I used to dream a lot about going back to high school. Similarly, that would always turn out wrong. I'd dream that I'd catch the bus and show up, but then think, now wait a second, I forgot, I'm 30 or 40 or whatever, and people that old are not allowed to go to school--I wouldn't be on the homeroom roster. And then I'd realize I have to go, and so I'd sneak out (without trying to be too obvious that I am an older person a sneaking out), and then after leaving the building I'd have to walk home because I'd remember I was too old to take the bus, but Needwood Road somehow in my dream becomes like some sort of transcontinental highway full of drawbridges, fords, lakes that have to be rowed across (after finding the hidden rowboat), etc., with distracting museums along it. But now I more often instead dream of college, and that goes wrong too, but not so much because of my age (except when it comes to relating to roommates).

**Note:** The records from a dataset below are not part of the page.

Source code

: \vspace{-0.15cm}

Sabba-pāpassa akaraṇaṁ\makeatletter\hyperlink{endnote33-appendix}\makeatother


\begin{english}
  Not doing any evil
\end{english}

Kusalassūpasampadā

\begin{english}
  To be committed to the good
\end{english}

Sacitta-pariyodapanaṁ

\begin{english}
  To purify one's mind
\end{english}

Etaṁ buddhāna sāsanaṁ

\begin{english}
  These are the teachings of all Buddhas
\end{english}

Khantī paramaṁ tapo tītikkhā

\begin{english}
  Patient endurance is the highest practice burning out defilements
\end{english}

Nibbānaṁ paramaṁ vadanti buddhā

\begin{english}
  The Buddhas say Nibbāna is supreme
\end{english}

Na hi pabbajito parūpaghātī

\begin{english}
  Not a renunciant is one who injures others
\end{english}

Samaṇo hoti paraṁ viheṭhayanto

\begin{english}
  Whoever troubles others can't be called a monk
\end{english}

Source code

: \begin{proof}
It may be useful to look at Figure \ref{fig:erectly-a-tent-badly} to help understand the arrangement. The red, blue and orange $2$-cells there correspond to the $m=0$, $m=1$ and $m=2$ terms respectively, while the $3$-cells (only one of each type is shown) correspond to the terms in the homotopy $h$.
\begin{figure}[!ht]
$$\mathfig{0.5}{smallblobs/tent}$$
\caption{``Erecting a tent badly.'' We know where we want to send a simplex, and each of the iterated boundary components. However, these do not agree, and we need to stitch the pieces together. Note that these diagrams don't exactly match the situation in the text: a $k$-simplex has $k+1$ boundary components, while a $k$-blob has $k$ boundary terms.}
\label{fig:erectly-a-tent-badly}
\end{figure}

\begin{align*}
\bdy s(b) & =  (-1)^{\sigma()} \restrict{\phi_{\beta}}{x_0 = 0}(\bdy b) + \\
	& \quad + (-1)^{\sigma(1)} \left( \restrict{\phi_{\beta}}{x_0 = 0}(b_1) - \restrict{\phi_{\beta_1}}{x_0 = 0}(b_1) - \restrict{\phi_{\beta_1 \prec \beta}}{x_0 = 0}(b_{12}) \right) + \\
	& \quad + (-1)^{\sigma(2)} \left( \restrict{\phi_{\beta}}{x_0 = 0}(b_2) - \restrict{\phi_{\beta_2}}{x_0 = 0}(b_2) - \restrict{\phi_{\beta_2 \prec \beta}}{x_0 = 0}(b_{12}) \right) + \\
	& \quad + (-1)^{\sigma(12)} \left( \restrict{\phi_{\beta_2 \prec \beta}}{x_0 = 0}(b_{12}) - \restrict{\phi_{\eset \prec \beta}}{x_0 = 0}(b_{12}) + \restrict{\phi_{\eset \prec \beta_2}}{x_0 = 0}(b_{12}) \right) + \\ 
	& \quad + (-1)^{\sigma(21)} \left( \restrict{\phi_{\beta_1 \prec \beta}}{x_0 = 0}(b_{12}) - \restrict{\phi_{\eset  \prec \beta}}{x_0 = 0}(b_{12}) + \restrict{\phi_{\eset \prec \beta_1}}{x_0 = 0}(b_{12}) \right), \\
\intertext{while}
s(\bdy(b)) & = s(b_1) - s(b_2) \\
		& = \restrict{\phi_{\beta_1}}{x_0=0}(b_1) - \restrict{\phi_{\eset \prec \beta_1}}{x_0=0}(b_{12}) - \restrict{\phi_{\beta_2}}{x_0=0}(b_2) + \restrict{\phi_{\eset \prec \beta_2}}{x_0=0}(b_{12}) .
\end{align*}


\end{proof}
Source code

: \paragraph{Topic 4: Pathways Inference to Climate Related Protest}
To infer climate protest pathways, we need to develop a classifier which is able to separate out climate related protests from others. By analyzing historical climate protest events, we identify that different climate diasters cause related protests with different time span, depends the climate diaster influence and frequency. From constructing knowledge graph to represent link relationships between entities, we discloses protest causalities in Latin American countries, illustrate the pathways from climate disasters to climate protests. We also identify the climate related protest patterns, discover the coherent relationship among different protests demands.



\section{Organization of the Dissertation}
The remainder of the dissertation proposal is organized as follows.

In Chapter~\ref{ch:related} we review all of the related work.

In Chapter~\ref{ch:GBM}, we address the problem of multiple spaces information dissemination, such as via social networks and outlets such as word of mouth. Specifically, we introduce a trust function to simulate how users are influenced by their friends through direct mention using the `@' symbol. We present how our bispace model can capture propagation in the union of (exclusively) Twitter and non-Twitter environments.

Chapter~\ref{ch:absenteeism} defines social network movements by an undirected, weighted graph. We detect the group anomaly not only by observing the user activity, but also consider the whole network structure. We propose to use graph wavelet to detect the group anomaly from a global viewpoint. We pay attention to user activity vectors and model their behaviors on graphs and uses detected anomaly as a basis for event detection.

I need to be intellectual and practical, but not probably in a university setting. That's what I mostly feel, and my dreams seem to support that. I guess the internet offfers opportunities, and if I can become wise enough, I figure I won't have to make much enlightened effort at selling myself. I can't really imagine how it will work, but eventually, if I keep becoming wiser (what I'm most convinced I am skilled at doing), I'll become so preposterously wise eventually it will become obvious to people (if I maintain openness and don't get considered an enemy by the search engines) that I am extraordinarilly wise, whereupon, something good might happen. That's about the extent of my plan as to how to be practical in life.